Is there is a universal approach to character development? If so, I am not, my friends, aware of it. Today I simply offer some thoughts on the process, on my own attempts to bring human beings to life on the page.
I will admit that there is for me something almost . . . sacred about the effort. This is because I write, almost wholly, to try to understand humanity. I very much enjoy but do not write first and last for plot. I very much enjoy but do not write above all to transmit the details of a place or time. I write out of a deep curiosity, concern and fascination with character, a wonder at what makes us tick, why we make the decisions we do, and how we react to the consequences. I write to try to render what it feels like to be human.
Like many writers, I began by writing about characters that were either like myself or fairly well-informed copies of people I knew. Like many writers, I later wrote about characters who were as unlike myself as I could confidently make them.
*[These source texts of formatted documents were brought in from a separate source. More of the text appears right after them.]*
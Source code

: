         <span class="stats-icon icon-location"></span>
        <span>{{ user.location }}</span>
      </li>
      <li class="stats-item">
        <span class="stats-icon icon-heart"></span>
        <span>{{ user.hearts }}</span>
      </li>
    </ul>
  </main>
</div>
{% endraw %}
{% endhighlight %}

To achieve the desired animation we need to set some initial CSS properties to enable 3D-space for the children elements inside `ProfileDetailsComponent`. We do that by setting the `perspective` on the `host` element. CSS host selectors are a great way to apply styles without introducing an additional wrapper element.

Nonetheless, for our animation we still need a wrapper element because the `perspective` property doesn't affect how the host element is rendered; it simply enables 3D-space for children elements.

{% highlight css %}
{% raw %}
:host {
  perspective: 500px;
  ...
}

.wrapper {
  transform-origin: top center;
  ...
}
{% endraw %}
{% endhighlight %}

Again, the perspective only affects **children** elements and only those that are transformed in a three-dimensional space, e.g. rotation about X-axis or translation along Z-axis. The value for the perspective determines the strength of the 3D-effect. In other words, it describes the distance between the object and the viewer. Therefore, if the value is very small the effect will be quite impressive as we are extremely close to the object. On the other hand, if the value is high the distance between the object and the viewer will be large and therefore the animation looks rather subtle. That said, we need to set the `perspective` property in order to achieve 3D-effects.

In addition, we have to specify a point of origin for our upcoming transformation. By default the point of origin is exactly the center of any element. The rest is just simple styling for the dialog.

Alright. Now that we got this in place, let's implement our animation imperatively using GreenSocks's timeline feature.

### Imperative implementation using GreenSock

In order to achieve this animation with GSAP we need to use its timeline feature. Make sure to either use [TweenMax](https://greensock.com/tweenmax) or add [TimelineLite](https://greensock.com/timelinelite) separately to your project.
Yet interestingly, in each and every case, the stages of "character development"--the working out and then the documentation of the bodies, minds, and hearts of people--seemed to follow a familiar path. In many years of writing I haven't managed to shorten this path, nor do I care to try. I find it too absorbing. That said, I don't necessarily recommend it. We must all work in our own way. But here, as nearly as I can describe it, are the stages I pass through in bringing a fictional being to life:
1. Image or Idea. The image or an idea for a character comes to me. I'm not exactly sure why, or from where. I don't know why this person, or these people, interest me. I haven't the foggiest idea what their problems are, or what sort of story I must take them through. They are, as I have written elsewhere, like ghosts who haven't yet lived.
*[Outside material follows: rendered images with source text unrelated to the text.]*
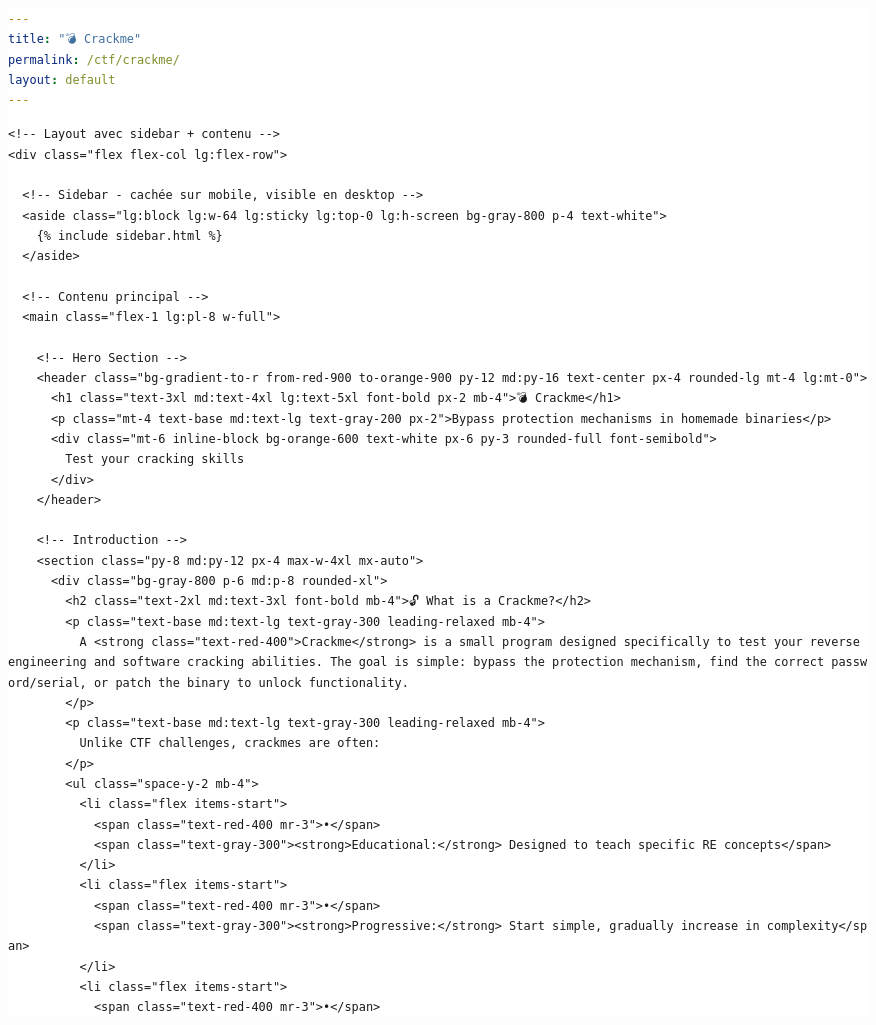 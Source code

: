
 ```yaml
---
title: "💣 Crackme"
permalink: /ctf/crackme/
layout: default
---
```


<html lang="en">
<head>
  <meta charset="UTF-8" />
  <meta name="viewport" content="width=device-width, initial-scale=1.0" />
  <link href="https://cdn.jsdelivr.net/npm/tailwindcss@2.2.19/dist/tailwind.min.css" rel="stylesheet">
</head>

<body class="bg-gray-900 text-gray-100 font-sans">

  <div class="max-w-7xl mx-auto px-4">

    <!-- Layout avec sidebar + contenu -->
    <div class="flex flex-col lg:flex-row">
      
      <!-- Sidebar - cachée sur mobile, visible en desktop -->
      <aside class="lg:block lg:w-64 lg:sticky lg:top-0 lg:h-screen bg-gray-800 p-4 text-white">
        {% include sidebar.html %}
      </aside>
      
      <!-- Contenu principal -->
      <main class="flex-1 lg:pl-8 w-full">
  
        <!-- Hero Section -->
        <header class="bg-gradient-to-r from-red-900 to-orange-900 py-12 md:py-16 text-center px-4 rounded-lg mt-4 lg:mt-0">
          <h1 class="text-3xl md:text-4xl lg:text-5xl font-bold px-2 mb-4">💣 Crackme</h1>
          <p class="mt-4 text-base md:text-lg text-gray-200 px-2">Bypass protection mechanisms in homemade binaries</p>
          <div class="mt-6 inline-block bg-orange-600 text-white px-6 py-3 rounded-full font-semibold">
            Test your cracking skills
          </div>
        </header>

        <!-- Introduction -->
        <section class="py-8 md:py-12 px-4 max-w-4xl mx-auto">
          <div class="bg-gray-800 p-6 md:p-8 rounded-xl">
            <h2 class="text-2xl md:text-3xl font-bold mb-4">🔓 What is a Crackme?</h2>
            <p class="text-base md:text-lg text-gray-300 leading-relaxed mb-4">
              A <strong class="text-red-400">Crackme</strong> is a small program designed specifically to test your reverse engineering and software cracking abilities. The goal is simple: bypass the protection mechanism, find the correct password/serial, or patch the binary to unlock functionality.
            </p>
            <p class="text-base md:text-lg text-gray-300 leading-relaxed mb-4">
              Unlike CTF challenges, crackmes are often:
            </p>
            <ul class="space-y-2 mb-4">
              <li class="flex items-start">
                <span class="text-red-400 mr-3">•</span>
                <span class="text-gray-300"><strong>Educational:</strong> Designed to teach specific RE concepts</span>
              </li>
              <li class="flex items-start">
                <span class="text-red-400 mr-3">•</span>
                <span class="text-gray-300"><strong>Progressive:</strong> Start simple, gradually increase in complexity</span>
              </li>
              <li class="flex items-start">
                <span class="text-red-400 mr-3">•</span>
2. Wooden-ness. In early drafts, my characters move, speak and think simply. They are like stick figures. They lack flesh, all depth. They act in predictable or unpredictable ways, but for reasons I do not yet entirely understand. Anything and everything can be hung on them. They are so vague, they alarm me.
3. Sketching in. Now, like Degas, I try to look at them in pieces; to try to understand everything about them all at once would be too overwhelming. I look at an arm or leg, and ask how it looks, and why my characters move the way I do. I take on a piece of two of their history, and sketch it in, and see how it alters the choices they make. I twist them this way and that, try different scenes and altered lights, trying to detect both the shapes of their bodies and the textures of their inner lives. (This is the lengthiest and probably the least efficient way to go about something as tricky as the writing of fiction. I earnestly hope you are the kind of writer who outlines characters fully before you begin, and who knows exactly what you're doing, the whole time. It makes much more sense. But I don't do it.)
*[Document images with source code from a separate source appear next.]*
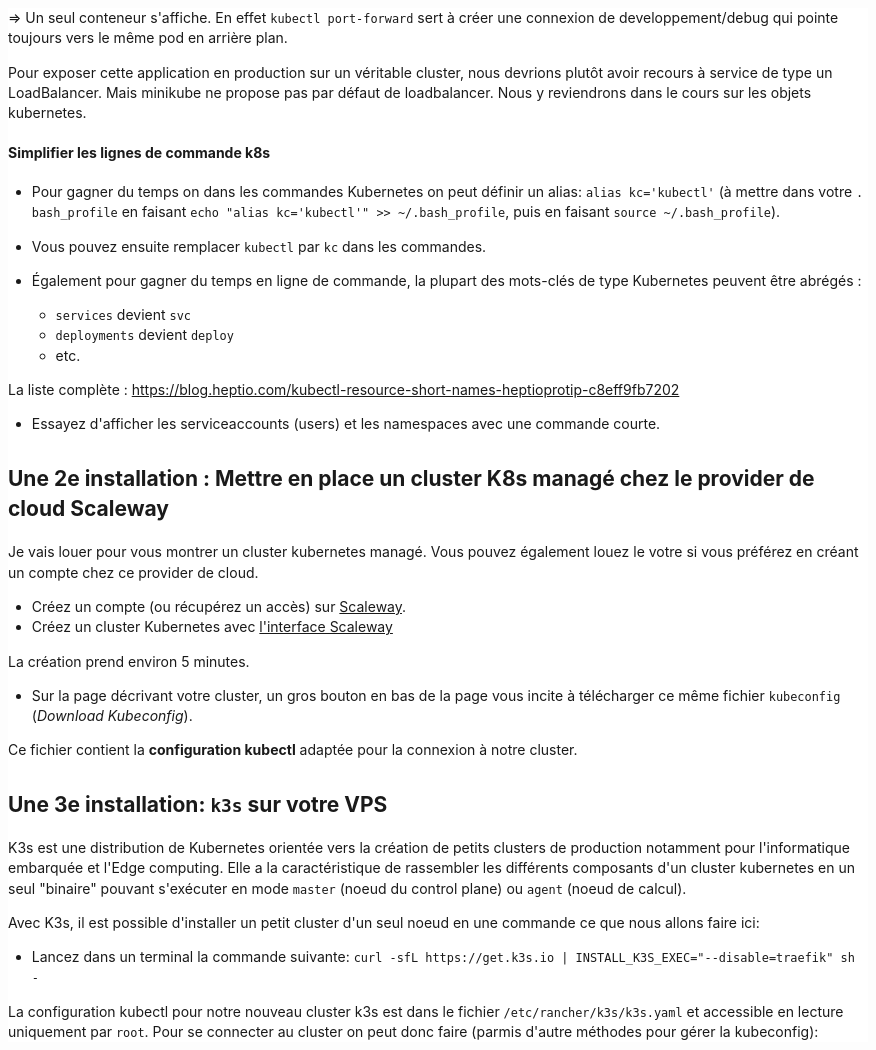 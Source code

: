 => Un seul conteneur s'affiche. En effet `kubectl port-forward` sert à créer une connexion de developpement/debug qui pointe toujours vers le même pod en arrière plan.

Pour exposer cette application en production sur un véritable cluster, nous devrions plutôt avoir recours à service de type un LoadBalancer. Mais minikube ne propose pas par défaut de loadbalancer. Nous y reviendrons dans le cours sur les objets kubernetes.

#### Simplifier les lignes de commande k8s

- Pour gagner du temps on dans les commandes Kubernetes on peut définir un alias: `alias kc='kubectl'` (à mettre dans votre `.bash_profile` en faisant `echo "alias kc='kubectl'" >> ~/.bash_profile`, puis en faisant `source ~/.bash_profile`).
- Vous pouvez ensuite remplacer `kubectl` par `kc` dans les commandes.

- Également pour gagner du temps en ligne de commande, la plupart des mots-clés de type Kubernetes peuvent être abrégés :
  - `services` devient `svc`
  - `deployments` devient `deploy`
  - etc.

La liste complète : <https://blog.heptio.com/kubectl-resource-short-names-heptioprotip-c8eff9fb7202>

- Essayez d'afficher les serviceaccounts (users) et les namespaces avec une commande courte.

## Une 2e installation : Mettre en place un cluster K8s managé chez le provider de cloud Scaleway

Je vais louer pour vous montrer un cluster kubernetes managé. Vous pouvez également louez le votre si vous préférez en créant un compte chez ce provider de cloud.

- Créez un compte (ou récupérez un accès) sur [Scaleway](https://console.scaleway.com/).
- Créez un cluster Kubernetes avec [l'interface Scaleway](https://console.scaleway.com/kapsule/clusters/create)

La création prend environ 5 minutes.

- Sur la page décrivant votre cluster, un gros bouton en bas de la page vous incite à télécharger ce même fichier `kubeconfig` (*Download Kubeconfig*).

Ce fichier contient la **configuration kubectl** adaptée pour la connexion à notre cluster.

## Une 3e installation: `k3s` sur votre VPS

K3s est une distribution de Kubernetes orientée vers la création de petits clusters de production notamment pour l'informatique embarquée et l'Edge computing. Elle a la caractéristique de rassembler les différents composants d'un cluster kubernetes en un seul "binaire" pouvant s'exécuter en mode `master` (noeud du control plane) ou `agent` (noeud de calcul).

Avec K3s, il est possible d'installer un petit cluster d'un seul noeud en une commande ce que nous allons faire ici:


- Lancez dans un terminal la commande suivante: `curl -sfL https://get.k3s.io | INSTALL_K3S_EXEC="--disable=traefik" sh - `

 La configuration kubectl pour notre nouveau cluster k3s est dans le fichier `/etc/rancher/k3s/k3s.yaml` et accessible en lecture uniquement par `root`. Pour se connecter au cluster on peut donc faire (parmis d'autre méthodes pour gérer la kubeconfig):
4. On stage. Now I have something that is beginning to approximate a fully-rounded human being. Now, at last, in these later drafts, I can move my character around and immediately detect the false gesture, the accent that doesn't belong, the action that has no precedent (it doesn't need to have one--but I need to know), the true step versus the misstep, and the surprising versus the nonsensical. I'm beginning to believe. To trust.
5. From stage to life. At last! This is the moment many writers describe as that when their characters "take on a life of their own." When they seem to "make their own choices" and "do things I'd never have anticipated." But all this really--and wonderfully--means is that as writers we now--by whatever path brought us here--comprehend so much about these beings who inhabit our stories that every impossible choice falls away, and every possible one stands out. Fully-fleshed, granted and now possessors of history, memory, experience, psychology, personality, drive, failings and talents, they tell us what they would do. They have substance. They can no longer be pushed this way or that on a whim, without strain. They push back.
"Ah, now," I think to myself, "I can really begin writing this book."
However you arrive at your understanding of character, I wish you joy and fascination in the journey. May your creations leap from the page. May they sass you. May they dare you to give up on them, even while encouraging you to go on.